Move grouping calculation to lambda-style backend processing

nikolajbaer commented 4 years ago

As we refine the NYCMODA algorithm, it is clear that more processing can yield higher results. Grouping calculations are sparse, so really should be "Just in Time" in terms of server resources.

Thus I think the best structure would be a minimalistic web frontend (currently on heroku) that queues up a grouping calculation in a as-you-need-it backend (e.g. AWS Lambda), and puts the user on a landing page where they can await their results (or provide an email address to get notified when it is complete).

Rough thought on this would be to add the following:

AWS Lambda or Dockerfile that would encapsulate taking in the "JSON" district currently submitted by the website
Add task queue code to server.py so that when this was committed, a new task would be queued on Lambda, and that user woudl be redirecte to a waiting page based on that task's Id
Poll on that waiting page until the task is compete and then show the results, or allow the user to submit an email address associated with to that task, so when the task completes it emails the user the resulting CSV output and link to the "task" detail page of that district.

Probably this will require introducing a backend DB like Redis or Postgres to handle storing the incoming submitted JSON with its task id and email, and generating the landing page.

Some additional considerations:

Evaluate providers, we might be able to get some pro-bono resources for these tasks due to charity, etc
Probably best to track a user's IP Address and limit them to one task-in-process at a time, to limit overall volume of tasks and prevent any overrun in resources (and also maybe cap the overall tasks allowed in any given timeframe just to have an emergency brake on repeated submissions)

nikolajbaer commented 4 years ago

Alternative is to have a secondary process in the Procfile on heroku that runs the long term jobs and read/writes to postgres or redis. So far most of these calculations are pretty low on memory usage and just CPU bound, so this should be a workable alternative that might keep the infrastructure needs simple.

nikolajbaer commented 4 years ago

UPDATE: I have started work on this by creating a lamdba_function.py

The approach should be to have a configurable lambda that the server.py can POST the incoming district JSON to, with a "key" that defines where the result will go. Then the client can poll that location on the S3 bucket (with the appropriate CORS in place) until it shows up, or someone decides to give up :P

Hopefully will push an update soon and get this on the server, so we can drastically improve the optimizations run, and also reduce the hosting needs for heroku on an ongoing basis.

nikolajbaer commented 4 years ago

This is now deployed and functional.

The lambda function is prepared / uploaded with Dockerfile.lambda

You need to setup a function (default name is mealscount-optimize) and the appropriate user credentials to "Invoke" the function, as well as a "results" bucket. The Vue.js client app then receives the "results_url" from the API optimize call and then polls that location (ignoring the 403s) until it gets a result.

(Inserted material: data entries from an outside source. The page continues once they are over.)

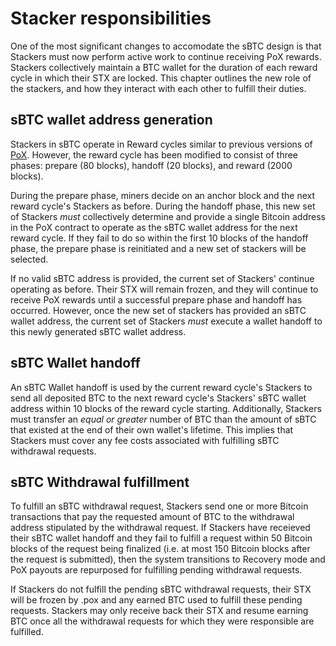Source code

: # Stacker responsibilities
One of the most significant changes to accomodate the sBTC design is that Stackers must now perform active work to continue receiving PoX rewards. Stackers collectively maintain a BTC wallet for the duration of each reward cycle in which their STX are locked. This chapter outlines the new role of the stackers, and how they interact with each other to fulfill their duties.


## sBTC wallet address generation
Stackers in sBTC operate in Reward cycles similar to previous versions of [PoX](https://github.com/stacksgov/sips/blob/main/sips/sip-007/sip-007-stacking-consensus.md). However, the reward cycle has been modified to consist of three phases: prepare (80 blocks), handoff (20 blocks), and reward (2000 blocks).

During the prepare phase, miners decide on an anchor block and the next reward cycle's Stackers as before. During the handoff phase, this new set of Stackers _must_ collectively determine and provide a single Bitcoin address in the PoX contract to operate as the sBTC wallet address for the next reward cycle. If they fail to do so within the first 10 blocks of the handoff phase, the prepare phase is reinitiated and a new set of stackers will be selected.

If no valid sBTC address is provided, the current set of Stackers' continue operating as before. Their STX will remain frozen, and they will continue to receive PoX rewards until a successful prepare phase and handoff has occurred. However, once the new set of stackers has provided an sBTC wallet address, the current set of Stackers _must_ execute a wallet handoff to this newly generated sBTC wallet address.

## sBTC Wallet handoff
An sBTC Wallet handoff is used by the current reward cycle's Stackers to send all deposited BTC to the next reward cycle's Stackers' sBTC wallet address within 10 blocks of the reward cycle starting. Additionally, Stackers must transfer an _equal or greater_ number of BTC than the amount of sBTC that existed at the end of their own wallet's lifetime. This implies that Stackers must cover any fee costs associated with fulfilling sBTC withdrawal requests. 

## sBTC Withdrawal fulfillment
To fulfill an sBTC withdrawal request, Stackers send one or more Bitcoin transactions that pay the requested amount of BTC to the withdrawal address stipulated by the withdrawal request. If Stackers have receieved their sBTC wallet handoff and they fail to fulfill a request within 50 Bitcoin blocks of the request being finalized (i.e. at most 150 Bitcoin blocks after the request is submitted), then the system transitions to Recovery mode and PoX payouts are repurposed for fulfilling pending withdrawal requests. 

If Stackers do not fulfill the pending sBTC withdrawal requests, their STX will be frozen by .pox and any earned BTC used to fulfill these pending requests. Stackers may only receive back their STX and resume earning BTC once all the withdrawal requests for which they were responsible are fulfilled. 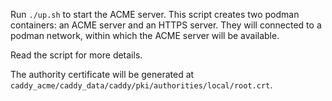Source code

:Run `./up.sh` to start the ACME server.
This script creates two podman containers: an ACME server and an HTTPS server.
They will connected to a podman network, within which the ACME server will be available.

Read the script for more details.

The authority certificate will be generated at `caddy_acme/caddy_data/caddy/pki/authorities/local/root.crt`.
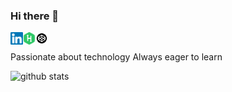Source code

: ### Hi there 👋

<a href="https://www.linkedin.com/in/victor-tudose-a82bb0197/">
  <img align="left" alt="Linked In" width="20px" src="assets/linkedin.svg" />
</a>

<a href="https://www.hackerrank.com/viktro_tds">
  <img align="left" alt="Linked In" width="20px" src="assets/hr.svg" />
</a>

<a href="https://codepen.io/victortudose">
  <img align="left" alt="Linked In" width="20px" src="assets/codepen.png" />
</a>

<br>

Passionate about technology 
Always eager to learn 

![github stats](https://github-readme-stats.vercel.app/api?username=VictorTudose&hide_border=true&hide=stars,prs,issues,contribs&show_icons=true&show_owner=true)
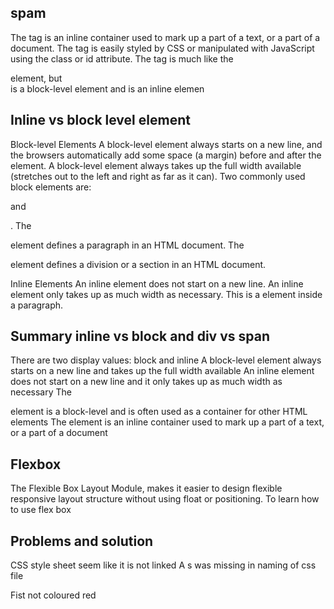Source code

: ## spam
The <span> tag is an inline container used to mark up a part of a text, or a part of a document. The <span> tag is easily styled by CSS or manipulated with JavaScript using the class or id attribute. The <span> tag is much like the <div> element, but <div> is a block-level element and <span> is an inline elemen

## Inline vs block level element 

Block-level Elements
A block-level element always starts on a new line, and the browsers automatically add some space (a margin) before and after the element.
A block-level element always takes up the full width available (stretches out to the left and right as far as it can).
Two commonly used block elements are: <p> and <div>.
The <p> element defines a paragraph in an HTML document.
The <div> element defines a division or a section in an HTML document.

Inline Elements
An inline element does not start on a new line.
An inline element only takes up as much width as necessary.
This is a <span> element inside a paragraph.

## Summary inline vs block and div vs span
There are two display values: block and inline
A block-level element always starts on a new line and takes up the full width available
An inline element does not start on a new line and it only takes up as much width as necessary
The <div> element is a block-level and is often used as a container for other HTML elements
The <span> element is an inline container used to mark up a part of a text, or a part of a document

## Flexbox
The Flexible Box Layout Module, makes it easier to design flexible responsive layout structure without using float or positioning.
To learn how to use flex box


## Problems and solution

CSS style sheet seem like it is not linked 
A s was missing in naming of css file

Fist not coloured red

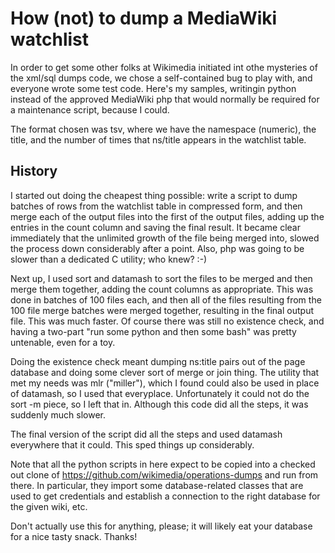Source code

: How (not) to dump a MediaWiki watchlist
=======================================

In order to get some other folks at Wikimedia initiated int othe mysteries of the xml/sql
dumps code, we chose a self-contained bug to play with, and everyone wrote some test
code. Here's my samples, writingin python instead of the approved MediaWiki php
that would normally be required for a maintenance script, because I could.

The format chosen was tsv, where we have the namespace (numeric), the title, and
the number of times that ns/title appears in the watchlist table.

History
-------

I started out doing the cheapest thing possible: write a script to dump batches of
rows from the watchlist table in compressed form, and then merge each of the output
files into the first of the output files, adding up the entries in the count column
and saving the final result. It became clear immediately that the unlimited growth of
the file being merged into, slowed the process down considerably after a point. Also,
php was going to be slower than a dedicated C utility; who knew? :-)

Next up, I used sort and datamash to sort the files to be merged and then merge them
together, adding the count columns as appropriate. This was done in batches of 100
files each, and then all of the files resulting from the 100 file merge batches were
merged together, resulting in the final output file. This was much faster. Of course
there was still no existence check, and having a two-part "run some python and then
some bash" was pretty untenable, even for a toy.

Doing the existence check meant dumping ns:title pairs out of the page database and
doing some clever sort of merge or join thing. The utility that met my needs was
mlr ("miller"), which I found could also be used in place of datamash, so I used
that everyplace. Unfortunately it could not do the sort -m piece, so I left that in.
Although this code did all the steps, it was suddenly much slower.

The final version of the script did all the steps and used datamash everywhere that
it could. This sped things up considerably.

Note that all the python scripts in here expect to be copied into a checked out
clone of https://github.com/wikimedia/operations-dumps and run from there.
In particular, they import some database-related classes that are used to
get credentials and establish a connection to the right database for the given
wiki, etc.

Don't actually use this for anything, please; it will likely eat your database
for a nice tasty snack. Thanks!
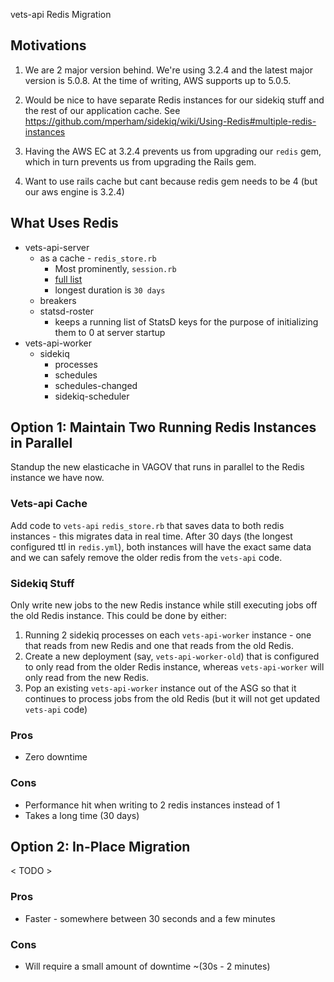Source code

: vets-api Redis Migration

## Motivations
1. We are 2 major version behind. We're using 3.2.4 and the latest major version is 5.0.8. At the time of writing, AWS supports up to 5.0.5.
2. Would be nice to have separate Redis instances for our sidekiq stuff and the rest of our application cache. See https://github.com/mperham/sidekiq/wiki/Using-Redis#multiple-redis-instances
3. Having the AWS EC at 3.2.4 prevents us from upgrading our `redis` gem, which in turn prevents us from upgrading the Rails gem.

3. Want to use rails cache but cant because redis gem needs to be 4 (but our aws engine is 3.2.4)


## What Uses Redis
- vets-api-server
  - as a cache - `redis_store.rb`
    - Most prominently, `session.rb`
    - [full list](https://github.com/department-of-veterans-affairs/vets-api/blob/master/config/redis.yml)
    - longest duration is `30 days`
  - breakers
  - statsd-roster
    - keeps a running list of StatsD keys for the purpose of initializing them to 0 at server startup
- vets-api-worker
  - sidekiq
    - processes
    - schedules
    - schedules-changed
    - sidekiq-scheduler


## Option 1: Maintain Two Running Redis Instances in Parallel

Standup the new elasticache in VAGOV that runs in parallel to the Redis instance we have now.

### Vets-api Cache

Add code to `vets-api` `redis_store.rb` that saves data to both redis instances - this migrates data in real time. After 30 days (the longest configured ttl in `redis.yml`), both instances will have the exact same data and we can safely remove the older redis from the `vets-api` code.

### Sidekiq Stuff

Only write new jobs to the new Redis instance while still executing jobs off the old Redis instance. This could be done by either:

1. Running 2 sidekiq processes on each `vets-api-worker` instance - one that reads from new Redis and one that reads from the old Redis.
2. Create a new deployment (say, `vets-api-worker-old`) that is configured to only read from the older Redis instance, whereas `vets-api-worker` will only read from the new Redis.
3. Pop an existing `vets-api-worker` instance out of the ASG so that it continues to process jobs from the old Redis (but it will not get updated `vets-api` code)

### Pros
- Zero downtime

### Cons
- Performance hit when writing to 2 redis instances instead of 1
- Takes a long time (30 days)

## Option 2: In-Place Migration

< TODO >

### Pros
- Faster - somewhere between 30 seconds and a few minutes

### Cons
- Will require a small amount of downtime ~(30s - 2 minutes)
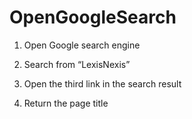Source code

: # OpenGoogleSearch
  1. Open Google search engine

  2. Search from “LexisNexis”

  3. Open the third link in the search result  

  4. Return the page title
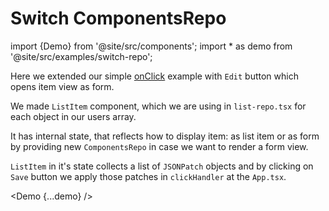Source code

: # Switch ComponentsRepo


import {Demo} from '@site/src/components';
import * as demo from '@site/src/examples/switch-repo';

Here we extended our simple [onClick](./onclick) example with `Edit` button which opens item view as form. 

We made `ListItem` component, which we are using in `list-repo.tsx` for each object in our users array. 

It has internal state, that reflects how to display item: as list item or as form by providing new `ComponentsRepo` in case we want to render a form view. 

`ListItem` in it's state collects a list of `JSONPatch` objects and by clicking on `Save` button we apply those patches in `clickHandler` at the `App.tsx`.

<Demo {...demo} />

 
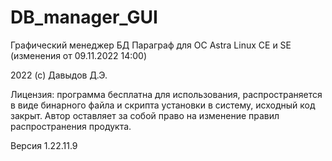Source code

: # DB_manager_GUI
Графический менеджер БД Параграф для ОС Astra Linux CE и SE (изменения от 09.11.2022 14:00)


2022 (с) Давыдов Д.Э.


Лицензия: программа бесплатна для использования, распространяется в виде бинарного файла и скрипта установки в систему, исходный код закрыт. Автор оставляет за собой право на изменение правил распространения продукта.


Версия 1.22.11.9
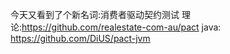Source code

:今天又看到了个新名词:消费者驱动契约测试
理论:https://github.com/realestate-com-au/pact
java: https://github.com/DiUS/pact-jvm
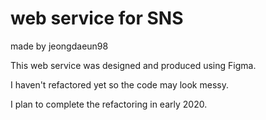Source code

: # web service for SNS
made by jeongdaeun98


This web service was designed and produced using Figma.


I haven't refactored yet so the code may look messy.


I plan to complete the refactoring in early 2020.


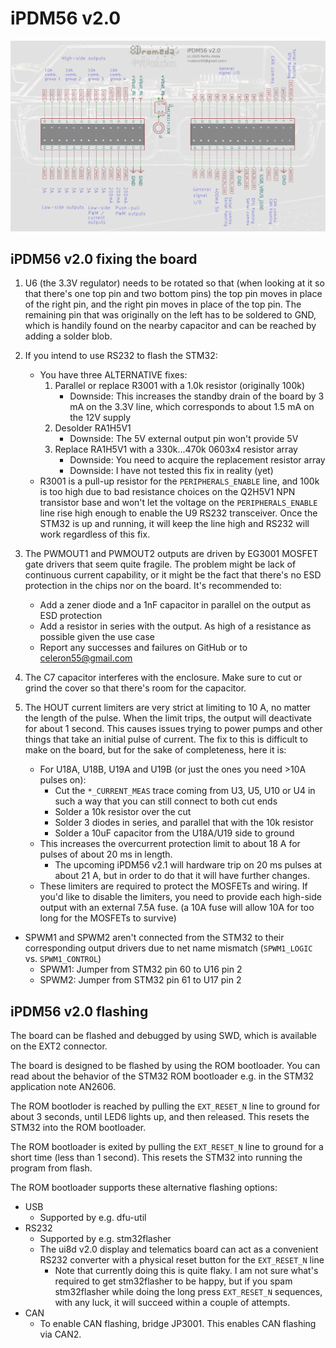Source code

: iPDM56 v2.0
===========

![iPDM56 v2.0 connector pinout](iPDM56v2.0_connector_pinout_light.png)

iPDM56 v2.0 fixing the board
----------------------------

1. U6 (the 3.3V regulator) needs to be rotated so that (when looking at it so
   that there's one top pin and two bottom pins) the top pin moves in place of
   the right pin, and the right pin moves in place of the top pin. The remaining
   pin that was originally on the left has to be soldered to GND, which is
   handily found on the nearby capacitor and can be reached by adding a solder
   blob.

2. If you intend to use RS232 to flash the STM32:
    - You have three ALTERNATIVE fixes:
        1. Parallel or replace R3001 with a 1.0k resistor (originally 100k)
            - Downside: This increases the standby drain of the board by 3 mA on
              the 3.3V line, which corresponds to about 1.5 mA on the 12V supply
        2. Desolder RA1H5V1
            - Downside: The 5V external output pin won't provide 5V
        3. Replace RA1H5V1 with a 330k...470k 0603x4 resistor array
            - Downside: You need to acquire the replacement resistor array
            - Downside: I have not tested this fix in reality (yet)
    - R3001 is a pull-up resistor for the `PERIPHERALS_ENABLE` line, and 100k is
      too high due to bad resistance choices on the Q2H5V1 NPN transistor base
      and won't let the voltage on the `PERIPHERALS_ENABLE` line rise high
      enough to enable the U9 RS232 transceiver. Once the STM32 is up and
      running, it will keep the line high and RS232 will work regardless of this
      fix.

3. The PWMOUT1 and PWMOUT2 outputs are driven by EG3001 MOSFET gate drivers that
   seem quite fragile. The problem might be lack of continuous current
   capability, or it might be the fact that there's no ESD protection in the
   chips nor on the board. It's recommended to:
    - Add a zener diode and a 1nF capacitor in parallel on the output as ESD protection
    - Add a resistor in series with the output. As high of a resistance as
      possible given the use case
    - Report any successes and failures on GitHub or to celeron55@gmail.com

4. The C7 capacitor interferes with the enclosure. Make sure to cut or grind the
   cover so that there's room for the capacitor.

5. The HOUT current limiters are very strict at limiting to 10 A, no matter the
   length of the pulse. When the limit trips, the output will deactivate for
   about 1 second. This causes issues trying to power pumps and other things
   that take an initial pulse of current. The fix to this is difficult to make
   on the board, but for the sake of completeness, here it is:
    - For U18A, U18B, U19A and U19B (or just the ones you need >10A pulses on):
        - Cut the `*_CURRENT_MEAS` trace coming from U3, U5, U10 or U4 in such a
          way that you can still connect to both cut ends
        - Solder a 10k resistor over the cut
        - Solder 3 diodes in series, and parallel that with the 10k resistor
        - Solder a 10uF capacitor from the U18A/U19 side to ground
    - This increases the overcurrent protection limit to about 18 A for pulses
      of about 20 ms in length.
        - The upcoming iPDM56 v2.1 will hardware trip on 20 ms pulses at about
          21 A, but in order to do that it will have further changes.
    - These limiters are required to protect the MOSFETs and wiring. If you'd
      like to disable the limiters, you need to provide each high-side output
      with an external 7.5A fuse. (a 10A fuse will allow 10A for too long for
      the MOSFETs to survive)

- SPWM1 and SPWM2 aren't connected from the STM32 to their corresponding output
  drivers due to net name mismatch (`SPWM1_LOGIC` vs. `SPWM1_CONTROL`)
    - SPWM1: Jumper from STM32 pin 60 to U16 pin 2
    - SPWM2: Jumper from STM32 pin 61 to U17 pin 2

iPDM56 v2.0 flashing
--------------------

The board can be flashed and debugged by using SWD, which is available on the
EXT2 connector.

The board is designed to be flashed by using the ROM bootloader. You can read
about the behavior of the STM32 ROM bootloader e.g. in the STM32 application
note AN2606.

The ROM bootloder is reached by pulling the `EXT_RESET_N` line to ground for
about 3 seconds, until LED6 lights up, and then released. This resets the STM32
into the ROM bootloader.

The ROM bootloader is exited by pulling the `EXT_RESET_N` line to ground for
a short time (less than 1 second). This resets the STM32 into running the
program from flash.

The ROM bootloader supports these alternative flashing options:
- USB
    - Supported by e.g. dfu-util
- RS232
    - Supported by e.g. stm32flasher
    - The ui8d v2.0 display and telematics board can act as a convenient
      RS232 converter with a physical reset button for the `EXT_RESET_N` line
        - Note that currently doing this is quite flaky. I am not sure what's
          required to get stm32flasher to be happy, but if you spam stm32flasher
          while doing the long press `EXT_RESET_N` sequences, with any luck, it
          will succeed within a couple of attempts.
- CAN
    - To enable CAN flashing, bridge JP3001. This enables CAN flashing via CAN2.


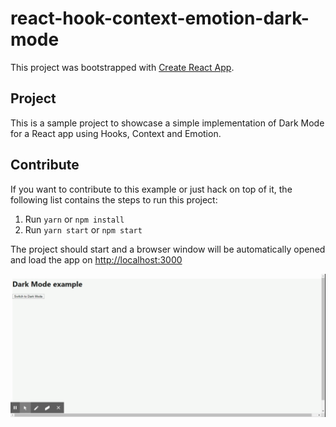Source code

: # react-hook-context-emotion-dark-mode

This project was bootstrapped with [Create React App](https://github.com/facebook/create-react-app).

## Project

This is a sample project to showcase a simple implementation of Dark Mode for a React app using Hooks, Context and Emotion.

## Contribute

If you want to contribute to this example or just hack on top of it, the following list contains the steps to run this project:

1. Run `yarn` or `npm install`
2. Run `yarn start` or `npm start`

The project should start and a browser window will be automatically opened and load the app on [http://localhost:3000](http://localhost:3000)

![Dark Mode Demo](demo/dark-mode.gif)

NOTE: one possible improvement is to drop a placeholder file in that location so we aren't hitting 403s as we poll.. since red is never nice in the console.

NOTE: to fit a large district like LA in the function "event" invocation limit (256kb) i had to shoehorn in a zipped version in the json data, b64 encoded. This should be enough to handle anything (this is only really an issue with LA and NYC i think), but a future improvement would be maybe to use Dynamo DB?

Current run times at 512GB lambda function are running from ~2min (San Diego) to ~5 min (for LA), with NYCMODA at 50 fresh starts, 1000 iterations (no annealing). This can obviously be scaled up, but users should be warned.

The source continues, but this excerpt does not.